調査は、鹿児島湾奥の重富干潟、八代海の南に位置する出水市江内干潟、奄美大島の住用マングローブに隣接する干潟、奄美大島笠利湾奥の手花部干潟の四か所で行った。それぞれの調査地で、ライントランセクトによる底生生物の定量採集を行うと共に、底質サンプルの採集も行った。各干潟では、ラインに沿って等間隔に計24個のステーションを設定し、生物を採集した。

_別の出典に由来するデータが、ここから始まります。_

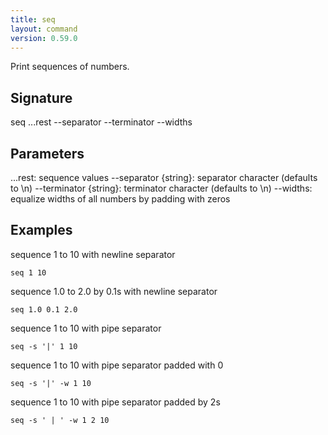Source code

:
```yaml
---
title: seq
layout: command
version: 0.59.0
---
```


Print sequences of numbers.

## Signature

seq ...rest --separator --terminator --widths

## Parameters

  ...rest: sequence values
  --separator {string}: separator character (defaults to \n)
  --terminator {string}: terminator character (defaults to \n)
  --widths: equalize widths of all numbers by padding with zeros

## Examples

sequence 1 to 10 with newline separator
```shell
seq 1 10
```

sequence 1.0 to 2.0 by 0.1s with newline separator
```shell
seq 1.0 0.1 2.0
```

sequence 1 to 10 with pipe separator
```shell
seq -s '|' 1 10
```

sequence 1 to 10 with pipe separator padded with 0
```shell
seq -s '|' -w 1 10
```

sequence 1 to 10 with pipe separator padded by 2s
```shell
seq -s ' | ' -w 1 2 10
```

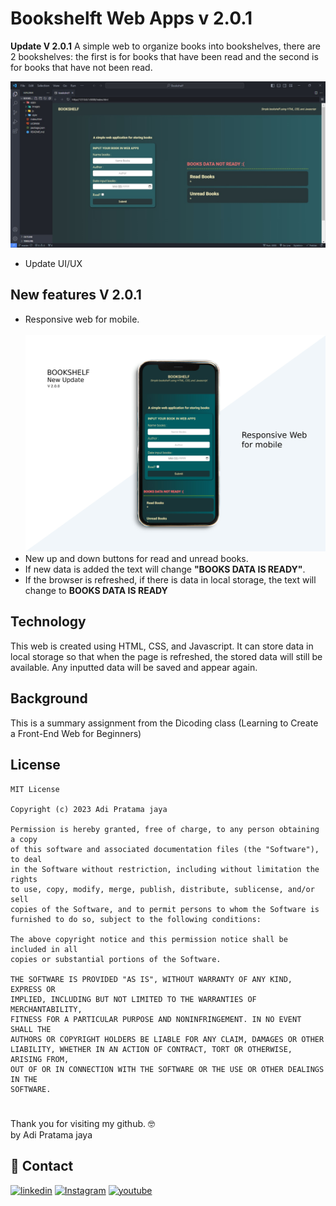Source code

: # Bookshelft Web Apps v 2.0.1

**Update V 2.0.1** A simple web to organize books into bookshelves, there are 2 bookshelves: the first is for books that have been read and the second is for books that have not been read.

![Alt text](apps/images/Web/web_apps%20v%202.0.0.jpg)

- Update UI/UX

## New features V 2.0.1

- Responsive web for mobile. <br><br>
  ![mobile web](apps/images/Web/Mobile.jpg)
- New up and down buttons for read and unread books.
- If new data is added the text will change **"BOOKS DATA IS READY"**.
- If the browser is refreshed, if there is data in local storage, the text will change to **BOOKS DATA IS READY**

## Technology

This web is created using HTML, CSS, and Javascript. It can store data in local storage so that when the page is refreshed, the stored data will still be available. Any inputted data will be saved and appear again.

## Background

This is a summary assignment from the Dicoding class (Learning to Create a Front-End Web for Beginners)

## License

```
MIT License

Copyright (c) 2023 Adi Pratama jaya

Permission is hereby granted, free of charge, to any person obtaining a copy
of this software and associated documentation files (the "Software"), to deal
in the Software without restriction, including without limitation the rights
to use, copy, modify, merge, publish, distribute, sublicense, and/or sell
copies of the Software, and to permit persons to whom the Software is
furnished to do so, subject to the following conditions:

The above copyright notice and this permission notice shall be included in all
copies or substantial portions of the Software.

THE SOFTWARE IS PROVIDED "AS IS", WITHOUT WARRANTY OF ANY KIND, EXPRESS OR
IMPLIED, INCLUDING BUT NOT LIMITED TO THE WARRANTIES OF MERCHANTABILITY,
FITNESS FOR A PARTICULAR PURPOSE AND NONINFRINGEMENT. IN NO EVENT SHALL THE
AUTHORS OR COPYRIGHT HOLDERS BE LIABLE FOR ANY CLAIM, DAMAGES OR OTHER
LIABILITY, WHETHER IN AN ACTION OF CONTRACT, TORT OR OTHERWISE, ARISING FROM,
OUT OF OR IN CONNECTION WITH THE SOFTWARE OR THE USE OR OTHER DEALINGS IN THE
SOFTWARE.
```

#

Thank you for visiting my github. 🤓\
by Adi Pratama jaya

## 🔗 Contact

[![linkedin](https://img.shields.io/badge/linkedin-0A66C2?style=for-the-badge&logo=linkedin&logoColor=white)](https://www.linkedin.com/in/adipratamajaya/)
[![Instagram](https://img.shields.io/badge/Instagram-E4405F?style=for-the-badge&logo=instagram&logoColor=white)](<[https://www.linkedin.com/in/adipratamajaya/](https://www.instagram.com/apratama_x_x/)>)
[![youtube](https://img.shields.io/badge/YouTube-FF0000?style=for-the-badge&logo=youtube&logoColor=white)](<[https://www.linkedin.com/in/adipratamajaya/](https://www.youtube.com/c/Adipratamajaya)>)
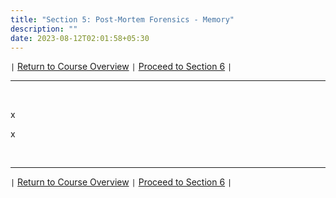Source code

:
 ```yaml
---
title: "Section 5: Post-Mortem Forensics - Memory"
description: ""
date: 2023-08-12T02:01:58+05:30
---
```



`|` [Return to Course Overview](https://www.faanross.com/posts/course01/) `|` [Proceed to Section 6](https://www.faanross.com/course01/06_post_logs/) `|`

***

&nbsp;  

x

x

&nbsp;  

***

`|` [Return to Course Overview](https://www.faanross.com/posts/course01/) `|` [Proceed to Section 6](https://www.faanross.com/course01/06_post_logs/) `|`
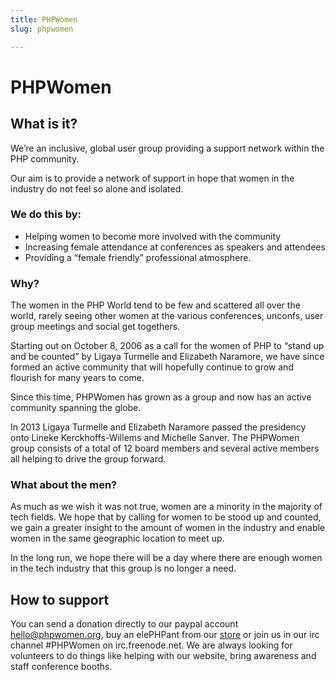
 ```yaml
---
title: PHPWomen
slug: phpwomen

---
```


# PHPWomen

## What is it?

We’re an inclusive, global user group providing a support network within the PHP community.

Our aim is to provide a network of support in hope that women in the industry do not feel so alone and isolated.

### We do this by:

- Helping women to become more involved with the community
- Increasing female attendance at conferences as speakers and attendees
- Providing a “female friendly” professional atmosphere.

### Why?

The women in the PHP World tend to be few and scattered all over the world, rarely seeing other women at the various conferences, unconfs, user group meetings and social get togethers.

Starting out on October 8, 2006 as a call for the women of PHP to “stand up and be counted” by Ligaya Turmelle and Elizabeth Naramore, we have since formed an active community that will hopefully continue to grow and flourish for many years to come.

Since this time, PHPWomen has grown as a group and now has an active community spanning the globe.

In 2013 Ligaya Turmelle and Elizabeth Naramore passed the presidency onto Lineke Kerckhoffs-Willems and Michelle Sanver. The PHPWomen group consists of a total of 12 board members and several active members all helping to drive the group forward.

### What about the men?

As much as we wish it was not true, women are a minority in the majority of tech fields. We hope that by calling for women to be stood up and counted, we gain a greater insight to the amount of women in the industry and enable women in the same geographic location to meet up.

In the long run, we hope there will be a day where there are enough women in the tech industry that this group is no longer a need.

## How to support
You can send a donation directly to our paypal account hello@phpwomen.org, buy an elePHPant from our <a href="http://shop.phpwomen.org">store</a> or join us in our irc channel #PHPWomen on irc.freenode.net. We are always looking for volunteers to do things like helping with our website, bring awareness and staff conference booths.
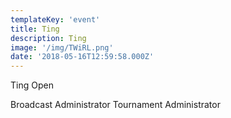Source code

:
 ```yaml
---
templateKey: 'event'
title: Ting
description: Ting
image: '/img/TWiRL.png'
date: '2018-05-16T12:59:58.000Z'
---
```


Ting Open

Broadcast Administrator
Tournament Administrator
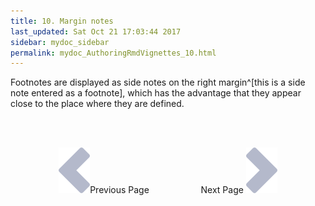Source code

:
 ```yaml
---
title: 10. Margin notes
last_updated: Sat Oct 21 17:03:44 2017
sidebar: mydoc_sidebar
permalink: mydoc_AuthoringRmdVignettes_10.html
---
```


Footnotes are displayed as side notes on the right margin^[this is a side note entered as a footnote],
which has the advantage that they appear close to the place where they are defined. 


<br><br><center><a href="mydoc_AuthoringRmdVignettes_09.html"><img src="images/left_arrow.png" alt="Previous page."></a>Previous Page &nbsp; &nbsp; &nbsp; &nbsp; &nbsp; &nbsp; &nbsp; &nbsp; &nbsp; &nbsp; Next Page
<a href="mydoc_AuthoringRmdVignettes_11.html"><img src="images/right_arrow.png" alt="Next page."></a></center>
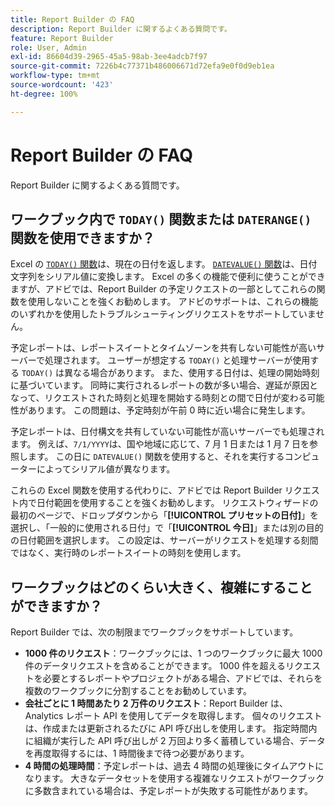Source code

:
 ```yaml
---
title: Report Builder の FAQ
description: Report Builder に関するよくある質問です。
feature: Report Builder
role: User, Admin
exl-id: 86604d39-2965-45a5-98ab-3ee4adcb7f97
source-git-commit: 7226b4c77371b486006671d72efa9e0f0d9eb1ea
workflow-type: tm+mt
source-wordcount: '423'
ht-degree: 100%

---
```


# Report Builder の FAQ

Report Builder に関するよくある質問です。

## ワークブック内で `TODAY()` 関数または `DATERANGE()` 関数を使用できますか？

Excel の [`TODAY()` 関数](https://support.microsoft.com/ja-jp/office/today-function-5eb3078d-a82c-4736-8930-2f51a028fdd9)は、現在の日付を返します。 [`DATEVALUE()` 関数](https://support.microsoft.com/ja-jp/office/datevalue-function-df8b07d4-7761-4a93-bc33-b7471bbff252)は、日付文字列をシリアル値に変換します。 Excel の多くの機能で便利に使うことができますが、アドビでは、Report Builder の予定リクエストの一部としてこれらの関数を使用しないことを強くお勧めします。 アドビのサポートは、これらの機能のいずれかを使用したトラブルシューティングリクエストをサポートしていません。

予定レポートは、レポートスイートとタイムゾーンを共有しない可能性が高いサーバーで処理されます。 ユーザーが想定する `TODAY()` と処理サーバーが使用する `TODAY()` は異なる場合があります。 また、使用する日付は、処理の開始時刻に基づいています。 同時に実行されるレポートの数が多い場合、遅延が原因となって、リクエストされた時刻と処理を開始する時刻との間で日付が変わる可能性があります。 この問題は、予定時刻が午前 0 時に近い場合に発生します。

予定レポートは、日付構文を共有していない可能性が高いサーバーでも処理されます。 例えば、`7/1/YYYY`は、国や地域に応じて、7 月 1 日または 1 月 7 日を参照します。 この日に `DATEVALUE()` 関数を使用すると、それを実行するコンピューターによってシリアル値が異なります。

これらの Excel 関数を使用する代わりに、アドビでは Report Builder リクエスト内で日付範囲を使用することを強くお勧めします。 リクエストウィザードの最初のページで、ドロップダウンから「**[!UICONTROL プリセットの日付]**」を選択し、「一般的に使用される日付」で「**[!UICONTROL 今日]**」または別の目的の日付範囲を選択します。 この設定は、サーバーがリクエストを処理する刻間ではなく、実行時のレポートスイートの時刻を使用します。

## ワークブックはどのくらい大きく、複雑にすることができますか？

Report Builder では、次の制限までワークブックをサポートしています。

* **1000 件のリクエスト**：ワークブックには、1 つのワークブックに最大 1000 件のデータリクエストを含めることができます。 1000 件を超えるリクエストを必要とするレポートやプロジェクトがある場合、アドビでは、それらを複数のワークブックに分割することをお勧めしています。
* **会社ごとに 1 時間あたり 2 万件のリクエスト**：Report Builder は、Analytics レポート API を使用してデータを取得します。 個々のリクエストは、作成または更新されるたびに API 呼び出しを使用します。 指定時間内に組織が実行した API 呼び出しが 2 万回より多く蓄積している場合、データを再度取得するには、1 時間後まで待つ必要があります。
* **4 時間の処理時間**：予定レポートは、過去 4 時間の処理後にタイムアウトになります。 大きなデータセットを使用する複雑なリクエストがワークブックに多数含まれている場合は、予定レポートが失敗する可能性があります。
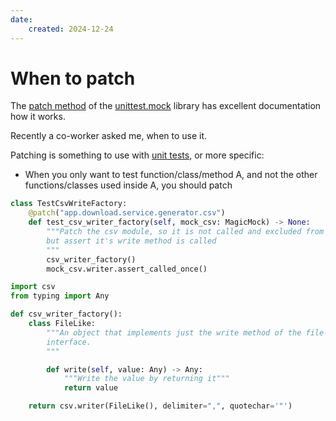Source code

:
 ```yaml
---
date:
    created: 2024-12-24
---
```


# When to patch

The [patch method](https://docs.python.org/3/library/unittest.mock.html#patch) of
the [unittest.mock](https://docs.python.org/3/library/unittest.mock.html#) library has excellent documentation how it
works.

Recently a co-worker asked me, when to use it.

Patching is something to use with [unit tests](https://martinfowler.com/bliki/UnitTest.html), or more specific:

* When you only want to test function/class/method A, and not the other functions/classes used inside A, you should patch


```python title="test_unit.py"
class TestCsvWriteFactory:
    @patch("app.download.service.generator.csv")
    def test_csv_writer_factory(self, mock_csv: MagicMock) -> None:
        """Patch the csv module, so it is not called and excluded from the test, 
        but assert it's write method is called
        """
        csv_writer_factory()
        mock_csv.writer.assert_called_once()
```

```python title="unit.py"
import csv
from typing import Any

def csv_writer_factory():
    class FileLike:
        """An object that implements just the write method of the file-like
        interface.
        """

        def write(self, value: Any) -> Any:
            """Write the value by returning it"""
            return value

    return csv.writer(FileLike(), delimiter=",", quotechar='"')

```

調査の結果、出現種数は手花部干潟で87種と最も多く、江内で40種、住用で29種、重富では23種と少なかった。しかし、出現個体数は江内、住用、手花部が300~500個体であったのに対し、重富干潟では約900個体と2倍の数が採集された。本土の重富と江内では表在性の腹足綱ウミニナ属spp.が、奄美大島の住用では埋在性の甲殻綱ミナミコメツキガニ(Mictyris brevidactylus Stimpson, 1858)が、手花部では埋在性の甲殻綱に加え多毛類がそれぞれ優占していた。これらの事から、群集の分類群組成に温帯域である九州南部と奄美大島では気候帯による違いが見られたが、出現種数・個体数にはその傾向は見られなかった。発表では、定量的に調べた群集組成やその空間分布について比較する予定である。